- WORK TO COMPLETE -
Return every record below exactly as written, but leave out the pictures.

- TASK MATERIAL -
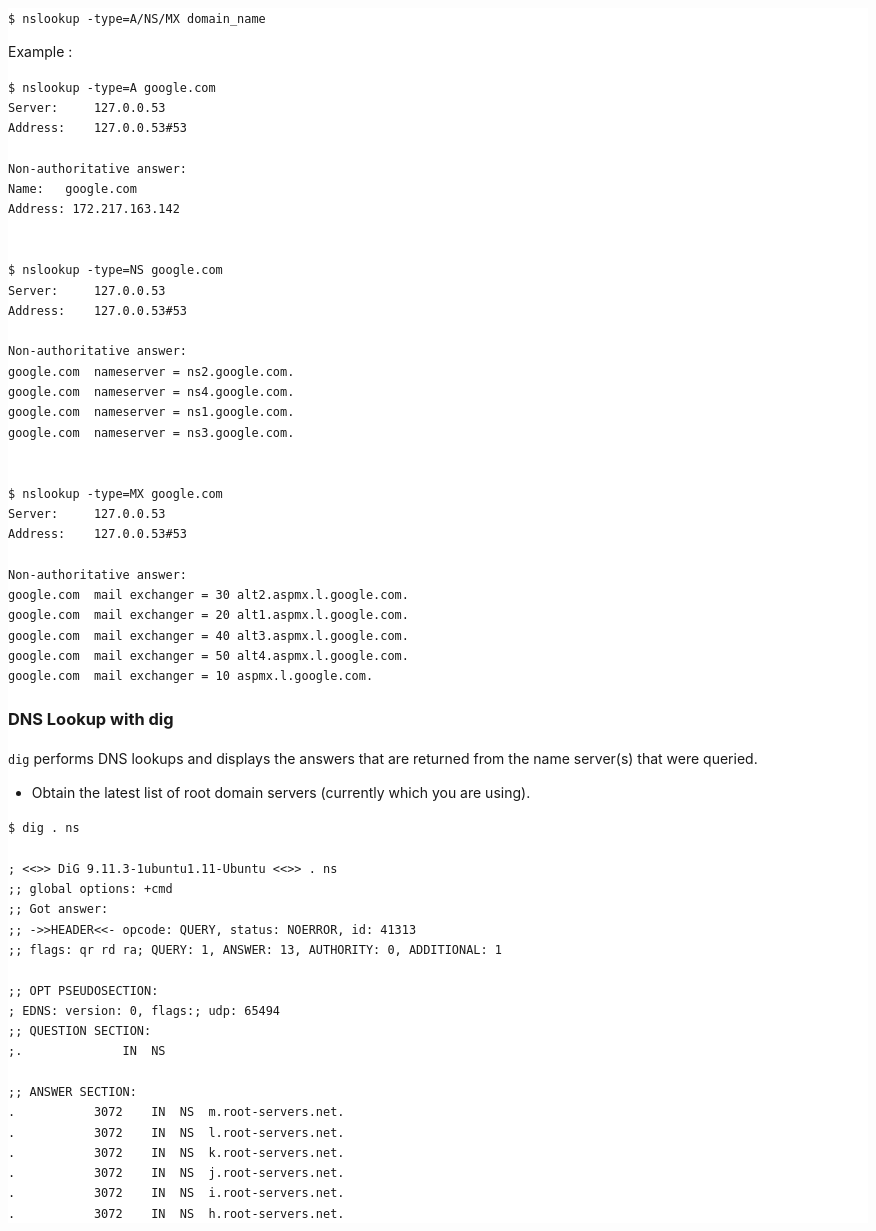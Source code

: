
 ```shell
$ nslookup -type=A/NS/MX domain_name
```
Example :
```shell
$ nslookup -type=A google.com
Server:		127.0.0.53
Address:	127.0.0.53#53

Non-authoritative answer:
Name:	google.com
Address: 172.217.163.142


$ nslookup -type=NS google.com
Server:		127.0.0.53
Address:	127.0.0.53#53

Non-authoritative answer:
google.com	nameserver = ns2.google.com.
google.com	nameserver = ns4.google.com.
google.com	nameserver = ns1.google.com.
google.com	nameserver = ns3.google.com.


$ nslookup -type=MX google.com
Server:		127.0.0.53
Address:	127.0.0.53#53

Non-authoritative answer:
google.com	mail exchanger = 30 alt2.aspmx.l.google.com.
google.com	mail exchanger = 20 alt1.aspmx.l.google.com.
google.com	mail exchanger = 40 alt3.aspmx.l.google.com.
google.com	mail exchanger = 50 alt4.aspmx.l.google.com.
google.com	mail exchanger = 10 aspmx.l.google.com.
```

### DNS Lookup with dig


`dig` performs DNS lookups and displays the answers that are returned from the name server(s) that were queried.

* Obtain the latest list of root domain servers (currently which you are using).

```shell
$ dig . ns

; <<>> DiG 9.11.3-1ubuntu1.11-Ubuntu <<>> . ns
;; global options: +cmd
;; Got answer:
;; ->>HEADER<<- opcode: QUERY, status: NOERROR, id: 41313
;; flags: qr rd ra; QUERY: 1, ANSWER: 13, AUTHORITY: 0, ADDITIONAL: 1

;; OPT PSEUDOSECTION:
; EDNS: version: 0, flags:; udp: 65494
;; QUESTION SECTION:
;.				IN	NS

;; ANSWER SECTION:
.			3072	IN	NS	m.root-servers.net.
.			3072	IN	NS	l.root-servers.net.
.			3072	IN	NS	k.root-servers.net.
.			3072	IN	NS	j.root-servers.net.
.			3072	IN	NS	i.root-servers.net.
.			3072	IN	NS	h.root-servers.net.
```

- ANSWER SPACE -
Source code

:
 ```shell
$ nslookup -type=A/NS/MX domain_name
```
Example :
```shell
$ nslookup -type=A google.com
Server:		127.0.0.53
Address:	127.0.0.53#53

Non-authoritative answer:
Name:	google.com
Address: 172.217.163.142


$ nslookup -type=NS google.com
Server:		127.0.0.53
Address:	127.0.0.53#53

Non-authoritative answer:
google.com	nameserver = ns2.google.com.
google.com	nameserver = ns4.google.com.
google.com	nameserver = ns1.google.com.
google.com	nameserver = ns3.google.com.


$ nslookup -type=MX google.com
Server:		127.0.0.53
Address:	127.0.0.53#53

Non-authoritative answer:
google.com	mail exchanger = 30 alt2.aspmx.l.google.com.
google.com	mail exchanger = 20 alt1.aspmx.l.google.com.
google.com	mail exchanger = 40 alt3.aspmx.l.google.com.
google.com	mail exchanger = 50 alt4.aspmx.l.google.com.
google.com	mail exchanger = 10 aspmx.l.google.com.
```

### DNS Lookup with dig


`dig` performs DNS lookups and displays the answers that are returned from the name server(s) that were queried.

* Obtain the latest list of root domain servers (currently which you are using).

```shell
$ dig . ns

; <<>> DiG 9.11.3-1ubuntu1.11-Ubuntu <<>> . ns
;; global options: +cmd
;; Got answer:
;; ->>HEADER<<- opcode: QUERY, status: NOERROR, id: 41313
;; flags: qr rd ra; QUERY: 1, ANSWER: 13, AUTHORITY: 0, ADDITIONAL: 1

;; OPT PSEUDOSECTION:
; EDNS: version: 0, flags:; udp: 65494
;; QUESTION SECTION:
;.				IN	NS

;; ANSWER SECTION:
.			3072	IN	NS	m.root-servers.net.
.			3072	IN	NS	l.root-servers.net.
.			3072	IN	NS	k.root-servers.net.
.			3072	IN	NS	j.root-servers.net.
.			3072	IN	NS	i.root-servers.net.
.			3072	IN	NS	h.root-servers.net.
```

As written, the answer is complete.